Samarra, a Sunni-majority city 80 miles (125 kilometres) north of the capital and a former hotbed of Iraq's insurgency, houses a major Shiite mausoleum blown up by suspected Al-Qaeda forces in 2006.
Sadr, head of the Mahdi army, last month urged the faithful to restore a traditional pilgrimage halted since the 2003 US-led invasion and to pray at Samarra's golden-domed shrine to commemorate the death of the 11th imam, Hassan al-Askari, at his mausoleum.
The commemoration falls this year on March 6.
Iraqi television stations reported the gathering swelled to more than a million.
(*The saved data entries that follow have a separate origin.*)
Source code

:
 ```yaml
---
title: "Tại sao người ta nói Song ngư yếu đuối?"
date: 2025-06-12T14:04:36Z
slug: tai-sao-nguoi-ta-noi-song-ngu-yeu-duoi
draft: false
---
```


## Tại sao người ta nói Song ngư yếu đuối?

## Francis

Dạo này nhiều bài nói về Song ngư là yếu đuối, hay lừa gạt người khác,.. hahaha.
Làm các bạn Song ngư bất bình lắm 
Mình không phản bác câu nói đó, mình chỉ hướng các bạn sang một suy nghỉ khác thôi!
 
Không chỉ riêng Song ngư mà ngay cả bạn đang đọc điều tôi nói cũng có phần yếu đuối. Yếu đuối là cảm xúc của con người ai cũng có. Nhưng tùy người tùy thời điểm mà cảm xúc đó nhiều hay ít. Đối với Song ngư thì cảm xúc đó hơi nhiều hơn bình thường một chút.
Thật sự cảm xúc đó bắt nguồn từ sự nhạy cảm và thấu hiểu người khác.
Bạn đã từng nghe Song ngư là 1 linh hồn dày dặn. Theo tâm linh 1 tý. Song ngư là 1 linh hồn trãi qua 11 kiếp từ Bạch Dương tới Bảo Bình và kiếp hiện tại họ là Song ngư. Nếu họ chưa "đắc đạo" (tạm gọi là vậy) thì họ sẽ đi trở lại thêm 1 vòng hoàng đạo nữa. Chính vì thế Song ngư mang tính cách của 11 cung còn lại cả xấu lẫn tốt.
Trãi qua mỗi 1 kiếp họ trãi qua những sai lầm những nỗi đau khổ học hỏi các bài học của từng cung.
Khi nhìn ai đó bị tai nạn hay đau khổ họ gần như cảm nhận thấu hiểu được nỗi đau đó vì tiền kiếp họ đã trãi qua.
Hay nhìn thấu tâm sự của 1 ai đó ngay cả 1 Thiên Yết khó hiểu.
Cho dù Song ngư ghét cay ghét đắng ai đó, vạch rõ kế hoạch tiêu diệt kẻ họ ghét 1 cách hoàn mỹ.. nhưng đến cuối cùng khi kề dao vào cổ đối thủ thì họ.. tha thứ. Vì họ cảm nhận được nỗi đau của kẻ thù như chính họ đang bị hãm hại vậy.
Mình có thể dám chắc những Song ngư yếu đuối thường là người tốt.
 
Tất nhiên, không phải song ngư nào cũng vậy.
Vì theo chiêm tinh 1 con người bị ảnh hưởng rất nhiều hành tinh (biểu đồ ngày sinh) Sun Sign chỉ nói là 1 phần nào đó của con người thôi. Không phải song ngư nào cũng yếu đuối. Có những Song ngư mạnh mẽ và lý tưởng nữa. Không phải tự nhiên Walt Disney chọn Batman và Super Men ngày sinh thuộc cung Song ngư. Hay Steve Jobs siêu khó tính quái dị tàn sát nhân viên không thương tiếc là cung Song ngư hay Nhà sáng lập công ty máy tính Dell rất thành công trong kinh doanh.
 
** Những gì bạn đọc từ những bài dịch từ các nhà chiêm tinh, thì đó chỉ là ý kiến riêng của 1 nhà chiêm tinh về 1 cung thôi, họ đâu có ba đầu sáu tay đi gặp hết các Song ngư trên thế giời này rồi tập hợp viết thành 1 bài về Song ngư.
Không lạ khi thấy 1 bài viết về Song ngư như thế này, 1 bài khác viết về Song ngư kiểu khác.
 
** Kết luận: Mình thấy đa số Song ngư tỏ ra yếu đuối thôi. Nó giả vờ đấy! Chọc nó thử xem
"About 800,000 pilgrims arrived in the city," said Samarra governor Hamad Homoud al-Shagti well before midday as crowds continued to pour in.
"The security situation is good and there have not been any security violations so far," he told reporters. "Iraqi forces are deployed along the roads."
"Iraqi and US air forces are hovering over the area" in helicopters, Shagti said.
Police Major General Rasheed Flayeh said cars had been banned from the city to prevent bombings.
No serious incidents had been reported by mid-afternoon.
Tens of thousands of people died in violence sparked by the destruction three years ago by alleged al-Qaeda Sunni extremists of the dome of the revered Al-Askari mosque, built in 944. The golden dome was added in 1905.
Although security has improved in Iraq recently, dozens of Shiites were killed last month in bomb blasts as they headed into the holy city of Karbala, south of Baghdad, for a major religious ceremony.